PROBLEM DETAILS –
Would you filter the listing below so that only lines with the word "unspecified" remain?

(STUDY MATERIAL Opens)

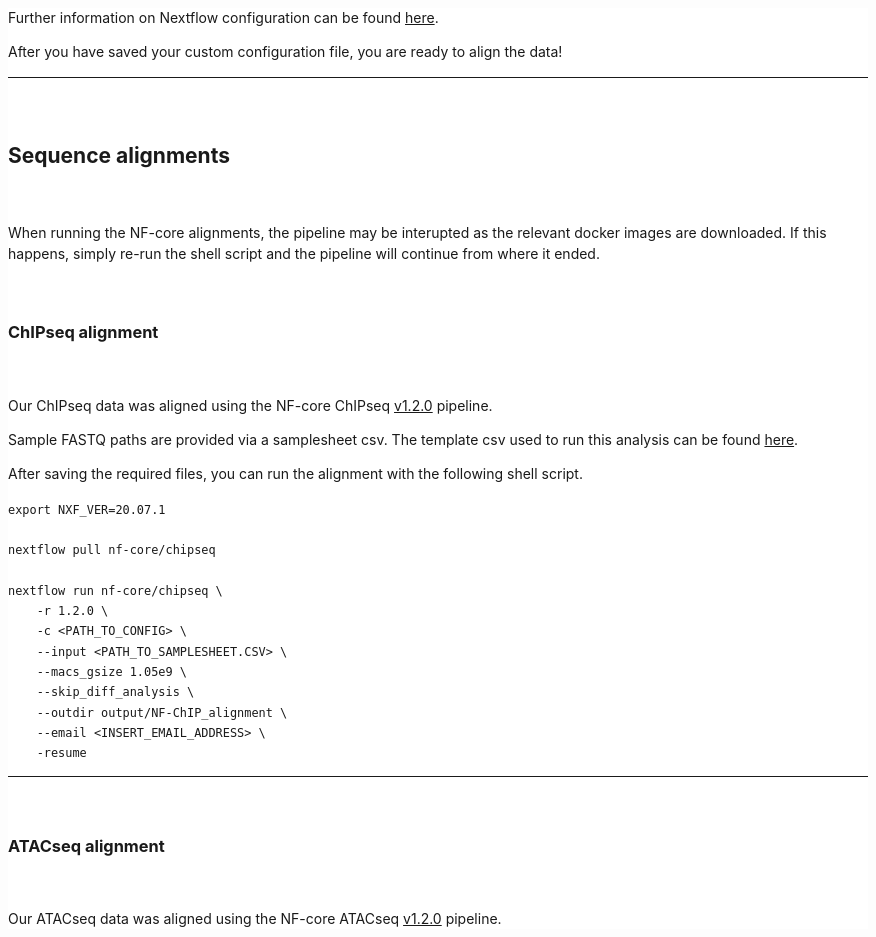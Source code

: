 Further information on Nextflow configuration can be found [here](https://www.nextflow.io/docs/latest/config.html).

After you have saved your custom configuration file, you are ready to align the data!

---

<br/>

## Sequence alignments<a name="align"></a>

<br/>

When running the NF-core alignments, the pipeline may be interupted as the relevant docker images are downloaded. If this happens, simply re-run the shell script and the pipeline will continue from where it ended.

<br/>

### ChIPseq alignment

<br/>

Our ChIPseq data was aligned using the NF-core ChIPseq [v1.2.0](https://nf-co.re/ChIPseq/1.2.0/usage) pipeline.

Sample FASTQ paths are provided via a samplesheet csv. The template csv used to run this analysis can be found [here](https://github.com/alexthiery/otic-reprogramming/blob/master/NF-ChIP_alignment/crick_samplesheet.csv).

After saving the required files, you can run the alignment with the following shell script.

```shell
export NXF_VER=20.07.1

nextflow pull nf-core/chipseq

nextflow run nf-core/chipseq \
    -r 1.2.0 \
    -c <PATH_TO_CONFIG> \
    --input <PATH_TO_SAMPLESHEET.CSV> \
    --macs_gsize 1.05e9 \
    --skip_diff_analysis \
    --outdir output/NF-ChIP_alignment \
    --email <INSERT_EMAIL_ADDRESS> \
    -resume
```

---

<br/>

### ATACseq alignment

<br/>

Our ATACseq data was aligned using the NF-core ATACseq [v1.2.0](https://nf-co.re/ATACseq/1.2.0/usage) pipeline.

(STUDY MATERIAL Closes)
(STUDY MATERIAL Opens)

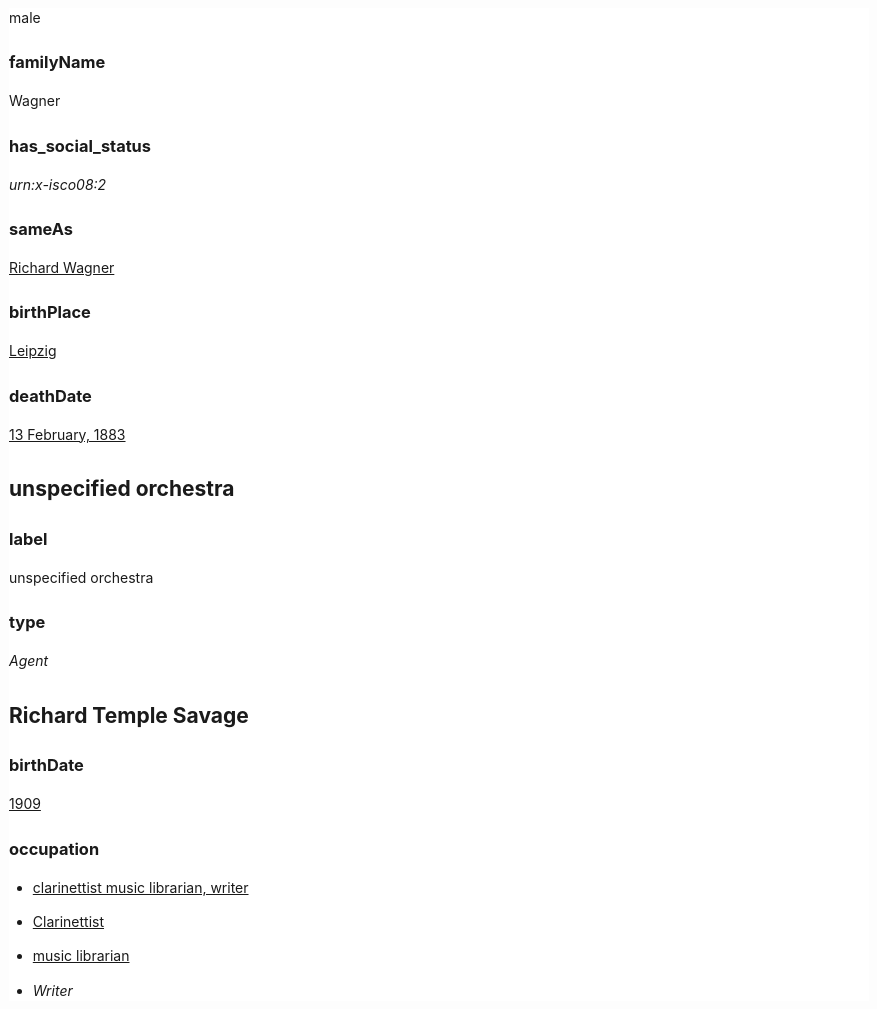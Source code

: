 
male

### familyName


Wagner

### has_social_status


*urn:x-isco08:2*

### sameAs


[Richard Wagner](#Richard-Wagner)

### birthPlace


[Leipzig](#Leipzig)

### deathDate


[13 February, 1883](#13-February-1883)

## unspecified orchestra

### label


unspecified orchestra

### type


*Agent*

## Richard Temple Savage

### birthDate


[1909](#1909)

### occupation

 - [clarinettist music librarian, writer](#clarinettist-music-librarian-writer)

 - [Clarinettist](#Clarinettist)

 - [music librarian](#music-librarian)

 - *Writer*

(STUDY MATERIAL Closes)

EXPECTED ANSWER –
## unspecified orchestra
unspecified orchestra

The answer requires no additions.